• [What to work on]: Find the string "shell" in the records. Copy every line it appears in.

:: Extracted records ::

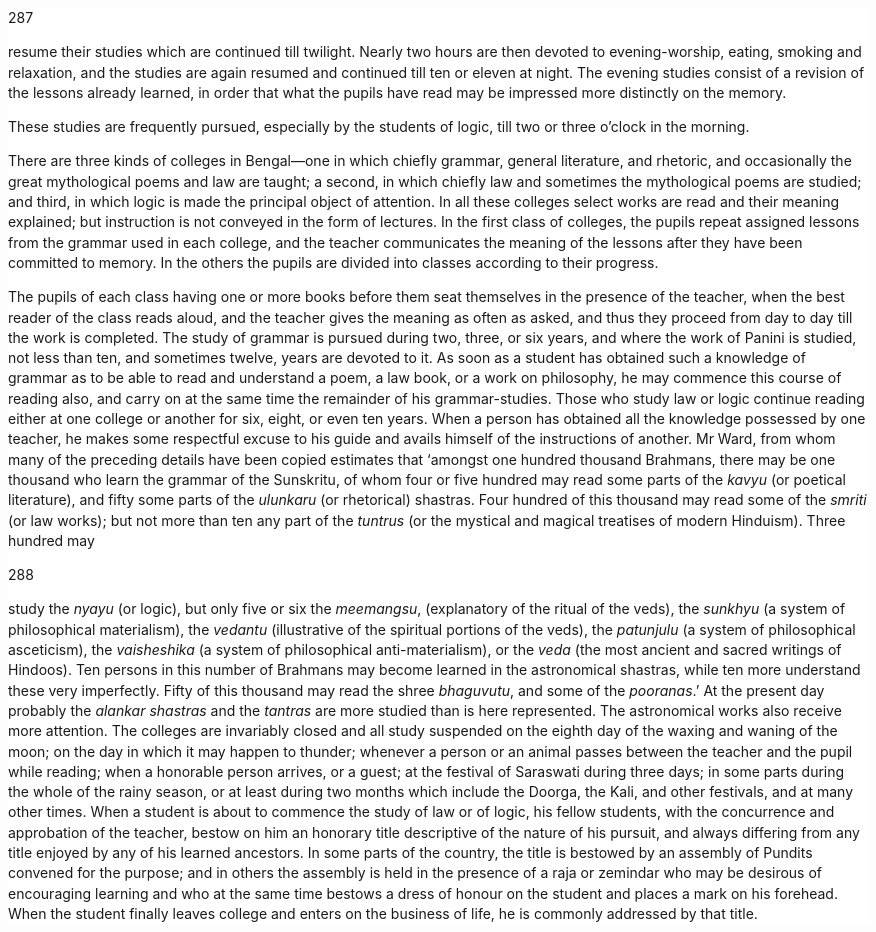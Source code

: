 

287

resume their studies which are continued till twilight. Nearly two hours are then devoted to evening-worship, eating, smoking and relaxation, and the studies are again resumed and continued till ten or eleven at night. The evening studies consist of a revision of the lessons already learned, in order that what the pupils have read may be impressed more distinctly on the memory. 

These studies are frequently pursued, especially by the students of logic, till two or three o’clock in the morning. 

There are three kinds of colleges in Bengal—one in which chiefly grammar, general literature, and rhetoric, and occasionally the great mythological poems and law are taught; a second, in which chiefly law and sometimes the mythological poems are studied; and third, in which logic is made the principal object of attention. In all these colleges select works are read and their meaning explained; but instruction is not conveyed in the form of lectures. In the first class of colleges, the pupils repeat assigned lessons from the grammar used in each college, and the teacher communicates the meaning of the lessons after they have been committed to memory. In the others the pupils are divided into classes according to their progress. 

The pupils of each class having one or more books before them seat themselves in the presence of the teacher, when the best reader of the class reads aloud, and the teacher gives the meaning as often as asked, and thus they proceed from day to day till the work is completed. The study of grammar is pursued during two, three, or six years, and where the work of Panini is studied, not less than ten, and sometimes twelve, years are devoted to it. As soon as a student has obtained such a knowledge of grammar as to be able to read and understand a poem, a law book, or a work on philosophy, he may commence this course of reading also, and carry on at the same time the remainder of his grammar-studies. Those who study law or logic continue reading either at one college or another for six, eight, or even ten years. When a person has obtained all the knowledge possessed by one teacher, he makes some respectful excuse to his guide and avails himself of the instructions of another. Mr Ward, from whom many of the preceding details have been copied estimates that ‘amongst one hundred thousand Brahmans, there may be one thousand who learn the grammar of the Sunskritu, of whom four or five hundred may read some parts of the *kavyu* \(or poetical literature\), and fifty some parts of the *ulunkaru* \(or rhetorical\) shastras. Four hundred of this thousand may read some of the *smriti* \(or law works\); but not more than ten any part of the *tuntrus* \(or the mystical and magical treatises of modern Hinduism\). Three hundred may 



288

study the *nyayu* \(or logic\), but only five or six the *meemangsu*, \(explanatory of the ritual of the veds\), the *sunkhyu* \(a system of philosophical materialism\), the *vedantu* \(illustrative of the spiritual portions of the veds\), the *patunjulu* \(a system of philosophical asceticism\), the *vaisheshika* \(a system of philosophical anti-materialism\), or the *veda* \(the most ancient and sacred writings of Hindoos\). Ten persons in this number of Brahmans may become learned in the astronomical shastras, while ten more understand these very imperfectly. Fifty of this thousand may read the shree *bhaguvutu*, and some of the *pooranas*.’ At the present day probably the *alankar shastras* and the *tantras* are more studied than is here represented. The astronomical works also receive more attention. The colleges are invariably closed and all study suspended on the eighth day of the waxing and waning of the moon; on the day in which it may happen to thunder; whenever a person or an animal passes between the teacher and the pupil while reading; when a honorable person arrives, or a guest; at the festival of Saraswati during three days; in some parts during the whole of the rainy season, or at least during two months which include the Doorga, the Kali, and other festivals, and at many other times. When a student is about to commence the study of law or of logic, his fellow students, with the concurrence and approbation of the teacher, bestow on him an honorary title descriptive of the nature of his pursuit, and always differing from any title enjoyed by any of his learned ancestors. In some parts of the country, the title is bestowed by an assembly of Pundits convened for the purpose; and in others the assembly is held in the presence of a raja or zemindar who may be desirous of encouraging learning and who at the same time bestows a dress of honour on the student and places a mark on his forehead. When the student finally leaves college and enters on the business of life, he is commonly addressed by that title. 
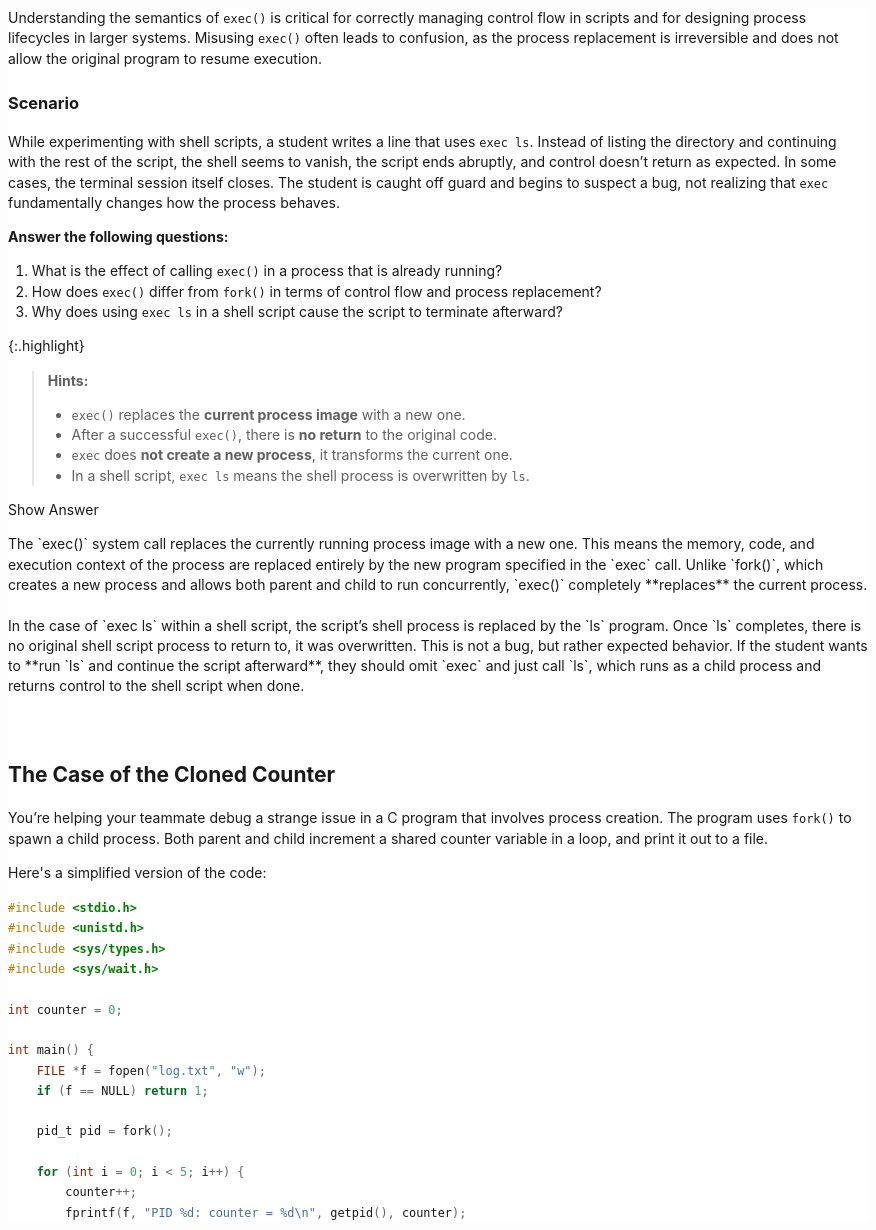 Understanding the semantics of `exec()` is critical for correctly managing control flow in scripts and for designing process lifecycles in larger systems. Misusing `exec()` often leads to confusion, as the process replacement is irreversible and does not allow the original program to resume execution.

### Scenario

While experimenting with shell scripts, a student writes a line that uses `exec ls`. Instead of listing the directory and continuing with the rest of the script, the shell seems to vanish, the script ends <span class="orange-bold">abruptly</span>, and control doesn’t return as expected. In some cases, the terminal session itself closes. The student is caught off guard and begins to suspect a bug, not realizing that `exec` fundamentally changes how the process behaves.



**Answer the following questions:**
1. What is the effect of calling `exec()` in a process that is already running?
2. How does `exec()` differ from `fork()` in terms of control flow and process replacement?
3. Why does using `exec ls` in a shell script cause the script to terminate afterward?

{:.highlight}
> **Hints:**
> * `exec()` replaces the **current process image** with a new one.
> * After a successful `exec()`, there is **no return** to the original code.
> * `exec` does **not create a new process**, it transforms the current one.
> * In a shell script, `exec ls` means the shell process is overwritten by `ls`.



<div cursor="pointer" class="collapsible">Show Answer</div><div class="content_answer"><p>
The `exec()` system call replaces the currently running process image with a new one. This means the memory, code, and execution context of the process are replaced entirely by the new program specified in the `exec` call. Unlike `fork()`, which creates a new process and allows both parent and child to run concurrently, `exec()` completely **replaces** the current process.
<br><br>
In the case of `exec ls` within a shell script, the script’s shell process is replaced by the `ls` program. Once `ls` completes, there is no original shell script process to return to, it was overwritten. This is not a bug, but rather expected behavior. If the student wants to **run `ls` and continue the script afterward**, they should omit `exec` and just call `ls`, which runs as a child process and returns control to the shell script when done.
</p></div><br>



## The Case of the Cloned Counter

You’re helping your teammate debug a strange issue in a C program that involves process creation. The program uses `fork()` to spawn a child process. Both parent and child increment a shared counter variable in a loop, and print it out to a file.

Here's a simplified version of the code:

```c
#include <stdio.h>
#include <unistd.h>
#include <sys/types.h>
#include <sys/wait.h>

int counter = 0;

int main() {
    FILE *f = fopen("log.txt", "w");
    if (f == NULL) return 1;

    pid_t pid = fork();

    for (int i = 0; i < 5; i++) {
        counter++;
        fprintf(f, "PID %d: counter = %d\n", getpid(), counter);
```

:::

• [Solution below]:
While experimenting with shell scripts, a student writes a line that uses `exec ls`. Instead of listing the directory and continuing with the rest of the script, the shell seems to vanish, the script ends <span class="orange-bold">abruptly</span>, and control doesn’t return as expected. In some cases, the terminal session itself closes. The student is caught off guard and begins to suspect a bug, not realizing that `exec` fundamentally changes how the process behaves.
3. Why does using `exec ls` in a shell script cause the script to terminate afterward?
> * In a shell script, `exec ls` means the shell process is overwritten by `ls`.
In the case of `exec ls` within a shell script, the script’s shell process is replaced by the `ls` program. Once `ls` completes, there is no original shell script process to return to, it was overwritten. This is not a bug, but rather expected behavior. If the student wants to **run `ls` and continue the script afterward**, they should omit `exec` and just call `ls`, which runs as a child process and returns control to the shell script when done.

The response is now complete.